** What the task requires **
Keeping every word the same, return the listing from its first line until the line holding "# Recreating Amie.so" has been returned as well.

** Records provided **
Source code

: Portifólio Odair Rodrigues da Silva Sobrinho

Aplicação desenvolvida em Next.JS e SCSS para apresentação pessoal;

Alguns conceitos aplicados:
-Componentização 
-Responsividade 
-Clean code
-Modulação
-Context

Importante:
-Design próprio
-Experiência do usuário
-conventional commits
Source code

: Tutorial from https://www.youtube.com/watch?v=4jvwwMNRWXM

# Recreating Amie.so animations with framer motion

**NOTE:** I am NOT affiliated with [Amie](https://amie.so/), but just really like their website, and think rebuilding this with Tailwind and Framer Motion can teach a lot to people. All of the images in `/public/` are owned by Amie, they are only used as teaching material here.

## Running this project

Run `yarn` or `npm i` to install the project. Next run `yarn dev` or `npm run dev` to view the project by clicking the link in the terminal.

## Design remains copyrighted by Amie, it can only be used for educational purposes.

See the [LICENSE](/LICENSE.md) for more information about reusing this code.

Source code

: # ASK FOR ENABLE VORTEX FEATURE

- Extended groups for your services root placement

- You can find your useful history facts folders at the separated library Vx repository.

** Exercise solution **
Source code

: Portifólio Odair Rodrigues da Silva Sobrinho

Aplicação desenvolvida em Next.JS e SCSS para apresentação pessoal;

Alguns conceitos aplicados:
-Componentização 
-Responsividade 
-Clean code
-Modulação
-Context

Importante:
-Design próprio
-Experiência do usuário
-conventional commits
Source code

: Tutorial from https://www.youtube.com/watch?v=4jvwwMNRWXM

# Recreating Amie.so animations with framer motion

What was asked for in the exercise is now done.